(Goal of the exercise):
Write out exactly the first lines of the listing, ending on the line that contains "他重重的关门声把邻居都吵醒了。".

START Records provided

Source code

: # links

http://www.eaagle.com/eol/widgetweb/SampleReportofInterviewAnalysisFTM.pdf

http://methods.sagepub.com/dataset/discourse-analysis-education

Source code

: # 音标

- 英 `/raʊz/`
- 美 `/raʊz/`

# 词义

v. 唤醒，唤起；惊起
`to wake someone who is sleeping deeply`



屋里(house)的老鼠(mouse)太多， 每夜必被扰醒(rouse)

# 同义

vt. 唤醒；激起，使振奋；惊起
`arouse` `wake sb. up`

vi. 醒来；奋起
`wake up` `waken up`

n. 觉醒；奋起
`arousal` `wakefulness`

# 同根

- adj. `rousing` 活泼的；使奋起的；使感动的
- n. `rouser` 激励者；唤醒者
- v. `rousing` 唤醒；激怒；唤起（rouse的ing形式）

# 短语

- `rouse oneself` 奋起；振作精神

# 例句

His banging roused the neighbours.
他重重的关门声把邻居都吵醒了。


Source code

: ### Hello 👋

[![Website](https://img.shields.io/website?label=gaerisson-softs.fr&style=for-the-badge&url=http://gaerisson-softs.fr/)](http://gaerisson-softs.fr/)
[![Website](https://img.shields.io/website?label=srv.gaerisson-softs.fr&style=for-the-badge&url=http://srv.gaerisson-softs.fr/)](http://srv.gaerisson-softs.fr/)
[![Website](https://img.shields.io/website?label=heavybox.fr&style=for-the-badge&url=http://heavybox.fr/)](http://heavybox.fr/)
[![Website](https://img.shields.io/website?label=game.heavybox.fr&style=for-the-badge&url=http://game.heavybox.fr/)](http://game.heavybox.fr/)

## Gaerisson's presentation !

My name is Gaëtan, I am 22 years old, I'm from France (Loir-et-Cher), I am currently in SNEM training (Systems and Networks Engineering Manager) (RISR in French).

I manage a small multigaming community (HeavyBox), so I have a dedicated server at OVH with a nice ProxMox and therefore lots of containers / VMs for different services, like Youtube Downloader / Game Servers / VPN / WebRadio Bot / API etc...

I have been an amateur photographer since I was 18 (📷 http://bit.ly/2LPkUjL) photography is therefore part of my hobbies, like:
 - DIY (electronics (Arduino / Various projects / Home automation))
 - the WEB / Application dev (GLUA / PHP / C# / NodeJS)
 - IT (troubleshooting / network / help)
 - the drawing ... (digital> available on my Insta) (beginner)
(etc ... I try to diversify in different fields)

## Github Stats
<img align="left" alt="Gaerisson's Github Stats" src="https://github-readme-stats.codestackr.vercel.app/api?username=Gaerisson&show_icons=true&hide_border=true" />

END Records provided

(Completed task):
Source code

: # links

http://www.eaagle.com/eol/widgetweb/SampleReportofInterviewAnalysisFTM.pdf

http://methods.sagepub.com/dataset/discourse-analysis-education

Source code

: # 音标

- 英 `/raʊz/`
- 美 `/raʊz/`

# 词义

v. 唤醒，唤起；惊起
`to wake someone who is sleeping deeply`



屋里(house)的老鼠(mouse)太多， 每夜必被扰醒(rouse)

# 同义

vt. 唤醒；激起，使振奋；惊起
`arouse` `wake sb. up`

vi. 醒来；奋起
`wake up` `waken up`

n. 觉醒；奋起
`arousal` `wakefulness`

# 同根

- adj. `rousing` 活泼的；使奋起的；使感动的
- n. `rouser` 激励者；唤醒者
- v. `rousing` 唤醒；激怒；唤起（rouse的ing形式）

# 短语

- `rouse oneself` 奋起；振作精神

# 例句

His banging roused the neighbours.
他重重的关门声把邻居都吵醒了。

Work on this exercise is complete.